## Stored data
┏━━

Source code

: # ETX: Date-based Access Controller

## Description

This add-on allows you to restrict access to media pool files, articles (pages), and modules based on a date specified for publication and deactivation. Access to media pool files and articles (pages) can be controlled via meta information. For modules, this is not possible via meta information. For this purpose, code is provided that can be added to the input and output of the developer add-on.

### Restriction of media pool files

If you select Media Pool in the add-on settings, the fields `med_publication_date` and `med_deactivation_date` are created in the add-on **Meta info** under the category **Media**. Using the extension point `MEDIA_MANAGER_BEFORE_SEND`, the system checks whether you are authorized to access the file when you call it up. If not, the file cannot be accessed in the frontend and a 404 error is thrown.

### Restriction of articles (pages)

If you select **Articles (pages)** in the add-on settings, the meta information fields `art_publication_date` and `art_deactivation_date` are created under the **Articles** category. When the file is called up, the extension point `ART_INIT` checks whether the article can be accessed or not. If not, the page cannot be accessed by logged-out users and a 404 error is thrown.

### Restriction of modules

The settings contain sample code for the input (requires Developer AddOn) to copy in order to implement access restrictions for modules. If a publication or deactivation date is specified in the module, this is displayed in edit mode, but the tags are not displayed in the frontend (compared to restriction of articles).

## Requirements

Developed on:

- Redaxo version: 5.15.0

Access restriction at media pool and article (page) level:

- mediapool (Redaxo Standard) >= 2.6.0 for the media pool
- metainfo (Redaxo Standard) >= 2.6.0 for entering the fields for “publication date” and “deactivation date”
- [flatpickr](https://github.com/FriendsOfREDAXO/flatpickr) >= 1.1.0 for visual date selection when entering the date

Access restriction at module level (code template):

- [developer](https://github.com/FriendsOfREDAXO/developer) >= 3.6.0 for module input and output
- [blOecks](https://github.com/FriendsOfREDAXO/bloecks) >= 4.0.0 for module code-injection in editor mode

┗━━

## Instructions for the task
Each record above should be restated word for word.

## Solution to this task
Source code

: # ETX: Date-based Access Controller

## Description

This add-on allows you to restrict access to media pool files, articles (pages), and modules based on a date specified for publication and deactivation. Access to media pool files and articles (pages) can be controlled via meta information. For modules, this is not possible via meta information. For this purpose, code is provided that can be added to the input and output of the developer add-on.

### Restriction of media pool files

If you select Media Pool in the add-on settings, the fields `med_publication_date` and `med_deactivation_date` are created in the add-on **Meta info** under the category **Media**. Using the extension point `MEDIA_MANAGER_BEFORE_SEND`, the system checks whether you are authorized to access the file when you call it up. If not, the file cannot be accessed in the frontend and a 404 error is thrown.

### Restriction of articles (pages)

If you select **Articles (pages)** in the add-on settings, the meta information fields `art_publication_date` and `art_deactivation_date` are created under the **Articles** category. When the file is called up, the extension point `ART_INIT` checks whether the article can be accessed or not. If not, the page cannot be accessed by logged-out users and a 404 error is thrown.

### Restriction of modules

The settings contain sample code for the input (requires Developer AddOn) to copy in order to implement access restrictions for modules. If a publication or deactivation date is specified in the module, this is displayed in edit mode, but the tags are not displayed in the frontend (compared to restriction of articles).

## Requirements

Developed on:

- Redaxo version: 5.15.0

Access restriction at media pool and article (page) level:

- mediapool (Redaxo Standard) >= 2.6.0 for the media pool
- metainfo (Redaxo Standard) >= 2.6.0 for entering the fields for “publication date” and “deactivation date”
- [flatpickr](https://github.com/FriendsOfREDAXO/flatpickr) >= 1.1.0 for visual date selection when entering the date

Access restriction at module level (code template):

- [developer](https://github.com/FriendsOfREDAXO/developer) >= 3.6.0 for module input and output
- [blOecks](https://github.com/FriendsOfREDAXO/bloecks) >= 4.0.0 for module code-injection in editor mode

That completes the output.